El Chaltén travel guide

El Chaltén Tourism | El Chaltén Guide

You're Going to Love El Chaltén

Overlooking Los Glaciares National Park in Patagonia, El Chaltén, founded in 1985, is a small town below the Cerro Torre and Cerro Fitz Roy mountains. Known for its countless hiking trails, it draws adventurers and nature lovers.

El Chaltén is also popular for its water activities, including boat tours on Lago Viedma and Lago Del Desierto, as well as white water rafting on Río De las Vueltas Canyon.

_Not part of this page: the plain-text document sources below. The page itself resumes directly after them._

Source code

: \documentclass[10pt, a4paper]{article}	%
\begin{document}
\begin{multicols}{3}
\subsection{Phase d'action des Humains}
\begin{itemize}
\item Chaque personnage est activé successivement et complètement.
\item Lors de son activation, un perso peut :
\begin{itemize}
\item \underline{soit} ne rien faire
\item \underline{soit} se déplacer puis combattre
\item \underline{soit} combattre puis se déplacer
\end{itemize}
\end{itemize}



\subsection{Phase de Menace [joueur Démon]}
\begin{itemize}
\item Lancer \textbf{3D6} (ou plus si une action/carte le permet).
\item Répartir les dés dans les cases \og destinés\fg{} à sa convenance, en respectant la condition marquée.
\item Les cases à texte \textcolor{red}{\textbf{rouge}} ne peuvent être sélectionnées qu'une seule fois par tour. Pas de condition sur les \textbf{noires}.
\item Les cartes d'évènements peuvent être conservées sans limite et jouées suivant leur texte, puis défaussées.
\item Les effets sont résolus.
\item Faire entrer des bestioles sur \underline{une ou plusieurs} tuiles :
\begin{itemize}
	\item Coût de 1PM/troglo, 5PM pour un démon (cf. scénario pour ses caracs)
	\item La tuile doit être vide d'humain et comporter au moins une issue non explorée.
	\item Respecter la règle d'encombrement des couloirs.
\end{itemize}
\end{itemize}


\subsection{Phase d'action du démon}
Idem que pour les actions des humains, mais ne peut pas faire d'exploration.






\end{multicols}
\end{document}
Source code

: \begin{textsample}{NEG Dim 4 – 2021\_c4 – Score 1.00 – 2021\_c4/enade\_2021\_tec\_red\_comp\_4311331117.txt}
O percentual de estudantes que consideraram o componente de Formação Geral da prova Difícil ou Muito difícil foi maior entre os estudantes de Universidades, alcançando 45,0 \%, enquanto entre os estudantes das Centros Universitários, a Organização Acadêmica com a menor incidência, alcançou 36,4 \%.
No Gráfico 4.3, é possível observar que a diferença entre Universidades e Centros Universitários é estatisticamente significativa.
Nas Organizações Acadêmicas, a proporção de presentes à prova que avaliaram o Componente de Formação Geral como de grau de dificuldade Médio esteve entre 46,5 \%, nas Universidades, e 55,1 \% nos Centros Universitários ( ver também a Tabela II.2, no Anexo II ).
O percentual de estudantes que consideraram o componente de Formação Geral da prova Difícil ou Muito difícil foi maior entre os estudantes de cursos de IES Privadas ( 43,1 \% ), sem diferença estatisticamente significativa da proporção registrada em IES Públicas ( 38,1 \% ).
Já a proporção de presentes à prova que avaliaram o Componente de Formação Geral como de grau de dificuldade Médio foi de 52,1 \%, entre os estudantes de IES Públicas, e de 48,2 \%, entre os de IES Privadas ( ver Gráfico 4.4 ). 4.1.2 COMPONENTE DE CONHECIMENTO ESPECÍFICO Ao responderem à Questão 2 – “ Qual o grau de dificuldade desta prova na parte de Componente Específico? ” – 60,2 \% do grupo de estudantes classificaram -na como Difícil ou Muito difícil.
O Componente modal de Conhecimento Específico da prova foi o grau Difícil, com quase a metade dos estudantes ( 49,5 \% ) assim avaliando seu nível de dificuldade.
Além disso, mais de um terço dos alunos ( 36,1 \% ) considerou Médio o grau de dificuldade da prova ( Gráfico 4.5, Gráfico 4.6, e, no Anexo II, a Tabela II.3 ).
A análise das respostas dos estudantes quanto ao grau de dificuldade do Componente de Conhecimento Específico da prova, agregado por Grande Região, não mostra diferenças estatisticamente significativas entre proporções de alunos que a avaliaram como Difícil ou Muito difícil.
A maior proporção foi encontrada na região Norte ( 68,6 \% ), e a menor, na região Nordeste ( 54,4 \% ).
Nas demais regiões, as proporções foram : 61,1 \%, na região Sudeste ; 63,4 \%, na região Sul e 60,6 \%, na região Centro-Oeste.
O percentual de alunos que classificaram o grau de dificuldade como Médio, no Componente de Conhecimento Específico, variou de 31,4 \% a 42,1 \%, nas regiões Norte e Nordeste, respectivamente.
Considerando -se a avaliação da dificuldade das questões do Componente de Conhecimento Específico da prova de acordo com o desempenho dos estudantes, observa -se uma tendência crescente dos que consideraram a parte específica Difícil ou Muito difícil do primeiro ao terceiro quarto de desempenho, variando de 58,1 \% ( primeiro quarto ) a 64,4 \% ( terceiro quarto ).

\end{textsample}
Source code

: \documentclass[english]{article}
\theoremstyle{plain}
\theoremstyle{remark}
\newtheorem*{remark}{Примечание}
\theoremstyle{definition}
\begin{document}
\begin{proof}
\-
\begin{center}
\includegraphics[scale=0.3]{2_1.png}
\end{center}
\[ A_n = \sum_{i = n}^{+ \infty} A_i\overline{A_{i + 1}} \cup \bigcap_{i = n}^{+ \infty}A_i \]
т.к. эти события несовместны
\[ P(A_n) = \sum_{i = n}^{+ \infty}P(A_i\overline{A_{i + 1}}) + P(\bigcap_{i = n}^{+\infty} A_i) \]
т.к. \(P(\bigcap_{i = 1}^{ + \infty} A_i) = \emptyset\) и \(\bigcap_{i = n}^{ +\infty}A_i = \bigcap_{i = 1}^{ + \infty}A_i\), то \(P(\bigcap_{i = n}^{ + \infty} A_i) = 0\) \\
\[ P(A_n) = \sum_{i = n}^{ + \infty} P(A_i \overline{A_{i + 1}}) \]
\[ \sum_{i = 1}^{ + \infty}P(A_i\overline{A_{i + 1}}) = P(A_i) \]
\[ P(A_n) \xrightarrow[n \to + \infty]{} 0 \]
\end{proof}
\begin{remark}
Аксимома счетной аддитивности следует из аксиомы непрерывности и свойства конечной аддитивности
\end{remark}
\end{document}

Top 5 Reasons to Visit El Chaltén

1. Guided Treks

Visitors up for a hiking challenge won't be disappointed in El Chaltén. One example, the two-day trek through El Chaltén, Laguna El Toro, and Paso del Viento lets hikers see the impressive Viedma Glacier up close.

2. River Rafting

Adventurers looking for an adrenaline rush can experience rafting on the De las Vueltas River Canyon.

3. Rock Climbing

Ascend the rugged peaks of Patagonia with a rock scaling tour in El Chaltén. Experienced mountaineers guide beginners through the basics of mountain climbing.

4. Rustic Cuisine

Meat lovers will be at home in El Chaltén, where grilled beef, lamb, and enormous milanesas are among the local specialties.

5. Patagonian Crafts

El Chaltén offers an unbeatable selection of Andean artisan goods, including leather and woodworks, as well as sheep, guanaco, and llama wool knitwear.

What to do in El Chaltén

1. El Chalten's Glorious Neighbor

Unquestionably the reason for El Chalten's rise to the status of trekking powerhouse, Cerro Fitz Roy looms above the village like a gorgeous invitation, urging visitors to ascend to discover its crags, glaciers and - most of all - it's volcanic lakes. When you make the climb, you'll probably make a bee-line for the beautiful Laguna de los Tres, with its brilliant blue waters, and a backdrop that will make you quiver. The folks back home will be in awe of the shots you take of Fitz Roy behind this stunning lake, and it's not bad exercise, either.

2. Remembering Patagonia's Danish Pioneer

Located at the center of town, El Chalten's premier museum is dedicated to a Danish emigrant to Argentina, who lived in the building in the early 20th century, and is credited with pioneering life in the Glaciares region. A rancher, explorer, government representative, and elegant writer, Madsen is venerated in El Chalten, and the museum does a great job of keeping his, and his family's history alive. Pick up a copy of "The Old Patagonia" while you're there for a literary treat.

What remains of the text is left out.